§ Work instruction:
The records below are to be output exactly, except for their pictures.

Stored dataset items
Segment Open

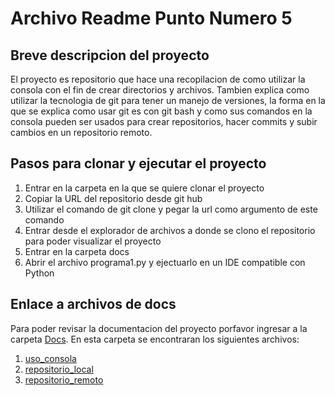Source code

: # Archivo Readme Punto Numero 5

## Breve descripcion del proyecto

El proyecto es repositorio que hace una recopilacion de como utilizar la consola con el fin de crear directorios y archivos. Tambien explica como utilizar la tecnologia de git para tener un manejo de versiones, la forma en la que se explica como usar git es con git bash y como sus comandos en la consola pueden ser usados para crear repositorios, hacer commits y subir cambios en un repositorio remoto. 

## Pasos para clonar y ejecutar el proyecto

1. Entrar en la carpeta en la que se quiere clonar el proyecto
2. Copiar la URL del repositorio desde git hub
3. Utilizar el comando de git clone y pegar la url como argumento de este comando
4. Entrar desde el explorador de archivos a donde se clono el repositorio para poder visualizar el proyecto
5. Entrar en la carpeta docs 
6. Abrir el archivo programa1.py y ejectuarlo en un IDE compatible con Python

## Enlace a archivos de docs

Para poder revisar la documentacion del proyecto porfavor ingresar a la carpeta [Docs](prog-2510-git-github-YulianaBastidas\mi_proyecto\docs). En esta carpeta se encontraran los siguientes archivos:

1. [uso_consola](prog-2510-git-github-YulianaBastidas\mi_proyecto\docs\repositorio_local.md)
2. [repositorio_local](prog-2510-git-github-YulianaBastidas\mi_proyecto\docs\repositorio_remoto.md)
3. [repositorio_remoto](prog-2510-git-github-YulianaBastidas\mi_proyecto\docs\uso_consola.md)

Segment Closed

§ Solution to this problem:
Source code

: # Archivo Readme Punto Numero 5

## Breve descripcion del proyecto

El proyecto es repositorio que hace una recopilacion de como utilizar la consola con el fin de crear directorios y archivos. Tambien explica como utilizar la tecnologia de git para tener un manejo de versiones, la forma en la que se explica como usar git es con git bash y como sus comandos en la consola pueden ser usados para crear repositorios, hacer commits y subir cambios en un repositorio remoto. 

## Pasos para clonar y ejecutar el proyecto

1. Entrar en la carpeta en la que se quiere clonar el proyecto
2. Copiar la URL del repositorio desde git hub
3. Utilizar el comando de git clone y pegar la url como argumento de este comando
4. Entrar desde el explorador de archivos a donde se clono el repositorio para poder visualizar el proyecto
5. Entrar en la carpeta docs 
6. Abrir el archivo programa1.py y ejectuarlo en un IDE compatible con Python

## Enlace a archivos de docs

Para poder revisar la documentacion del proyecto porfavor ingresar a la carpeta [Docs](prog-2510-git-github-YulianaBastidas\mi_proyecto\docs). En esta carpeta se encontraran los siguientes archivos:

1. [uso_consola](prog-2510-git-github-YulianaBastidas\mi_proyecto\docs\repositorio_local.md)
2. [repositorio_local](prog-2510-git-github-YulianaBastidas\mi_proyecto\docs\repositorio_remoto.md)
3. [repositorio_remoto](prog-2510-git-github-YulianaBastidas\mi_proyecto\docs\uso_consola.md)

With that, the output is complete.